Specializes in Psych ICU, addictions.

To be honest, I've never heard of a place assigning a nurse to an empty bed. Not saying that it can't happen somewhere (see the ICU example above), but I imagine it's pretty uncommon.

In the ICU, everyone can typically handle high acuity. If the pt is just a train-wreck from the get go, they will typically reassign the nurse's first pt to someone else so that nurse only has one pt, or the charge nurse ask us to help take care of pt 1so the nurse can focus on the new, very sick pt. If it were a total newbie, then the charge nurse would likely reassign one of the more experienced nurses pts so he/she could take the really sick pt, and the newbie could have two low acuity pts. But ICU we only have two pts assignments, so its not too much of a juggling act most of the time.

Specializes in Acute Care, Rehab, Palliative.

I float to a tele/medical floor quite often and empty beds are assigned.Empty beds don't stay empty for long and you are almost guaranteed an admission.

Specializes in Home Care.

Is this a homework question?

At my hospital nurses are assigned empty rooms all the time...I work med-surg and pt. ratio is typically 1-4, our pt. assignment goes by acuity/location (room #) and skills/talents of each nurse. We do rounding with administration 1-2 per shift to update status on each pt. and where they are in terms of needs/discharge planning so our CN's have an 'idea' of what to expect staffing-wise for the oncoming shift. Our pt's are initally admitted/transferred to our floor by our Administrative Coordinator who oversees the 'new' patient and what they may need and which room on each of our med-surg floors they anticipate bringing them to.
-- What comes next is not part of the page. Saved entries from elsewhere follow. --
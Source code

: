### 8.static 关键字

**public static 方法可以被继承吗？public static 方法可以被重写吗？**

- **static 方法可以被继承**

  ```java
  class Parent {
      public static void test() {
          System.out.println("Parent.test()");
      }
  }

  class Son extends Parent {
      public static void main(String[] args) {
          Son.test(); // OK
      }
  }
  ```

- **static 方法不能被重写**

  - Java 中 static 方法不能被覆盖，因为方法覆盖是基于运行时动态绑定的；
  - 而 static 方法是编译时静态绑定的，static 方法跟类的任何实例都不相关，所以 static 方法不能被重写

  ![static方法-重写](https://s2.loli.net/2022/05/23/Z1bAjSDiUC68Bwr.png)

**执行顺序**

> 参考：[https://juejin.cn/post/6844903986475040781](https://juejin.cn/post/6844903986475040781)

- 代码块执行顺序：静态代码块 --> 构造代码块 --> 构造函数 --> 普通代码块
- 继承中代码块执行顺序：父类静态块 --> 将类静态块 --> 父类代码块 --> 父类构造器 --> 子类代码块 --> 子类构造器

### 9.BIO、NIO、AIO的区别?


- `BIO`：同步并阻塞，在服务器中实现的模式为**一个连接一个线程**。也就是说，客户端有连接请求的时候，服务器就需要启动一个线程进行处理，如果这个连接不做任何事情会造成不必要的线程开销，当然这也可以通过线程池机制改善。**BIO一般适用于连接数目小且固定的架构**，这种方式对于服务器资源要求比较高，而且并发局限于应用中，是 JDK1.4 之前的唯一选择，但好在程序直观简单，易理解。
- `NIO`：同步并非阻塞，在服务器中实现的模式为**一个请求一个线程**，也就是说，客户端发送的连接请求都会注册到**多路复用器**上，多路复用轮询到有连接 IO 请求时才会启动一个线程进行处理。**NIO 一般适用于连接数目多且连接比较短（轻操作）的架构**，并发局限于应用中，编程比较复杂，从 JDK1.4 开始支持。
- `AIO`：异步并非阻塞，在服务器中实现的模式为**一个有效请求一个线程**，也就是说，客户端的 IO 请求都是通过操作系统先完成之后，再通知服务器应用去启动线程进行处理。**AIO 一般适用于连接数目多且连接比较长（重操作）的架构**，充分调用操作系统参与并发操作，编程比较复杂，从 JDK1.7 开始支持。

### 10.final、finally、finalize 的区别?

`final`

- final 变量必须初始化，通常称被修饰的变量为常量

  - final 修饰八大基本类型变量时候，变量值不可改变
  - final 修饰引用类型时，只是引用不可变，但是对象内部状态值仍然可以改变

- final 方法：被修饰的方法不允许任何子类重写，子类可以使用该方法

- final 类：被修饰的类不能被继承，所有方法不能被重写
Our AC makes placements based on many diff things but it usually tends to work out pretty well. Of course there are times when a pt.'s status may change drastically throughout the shift making them more 'acute' than others and some of us may have a 'heavier' group once in a while, but as a floor when are usually pretty good about working as a team and pitching in to help others out. The only thing being assigned an 'empty' room on our floor means, is a new admission, that is a guarrantee, so while it may be good for a little bit, it just means that you have the opportunity to get that pt. w/ a bag full of new 'tricks' haha.

I work in the ER, so it's a bit different. We get assigned a set of rooms- whatever patients are in those rooms or wind up in my rooms are my patients. Sometimes you have a heavier or lighter assignment depending on how the cookie crumbles, but the folks I work with are pretty good about recognizing who is struggling and needs help and pitching in. Patients are placed in different assignments somewhat by acuity (we have one really high to high acuity area, two medium high to high areas, and then fast track). If patient acuity changes in a major way (or they turn out to be way sicker than initially determined) they can be moved pending bed availability, but usually other nurses help with your assignment while you are getting the sick patient stabilized.

Thanks, that's very helpful.

I had a few more questions -

Does it ever happen that the patient needs to moved from one bed to another within the unit? If so, what happens to their assignment - does the nurse follow the patient? or a new nurse is assigned?

What software are these assignments done in other than the printed assignment sheets? If there are systems where this is electronically done in and made visible at/near the nursing stations, does that remove the need for the assignment sheets?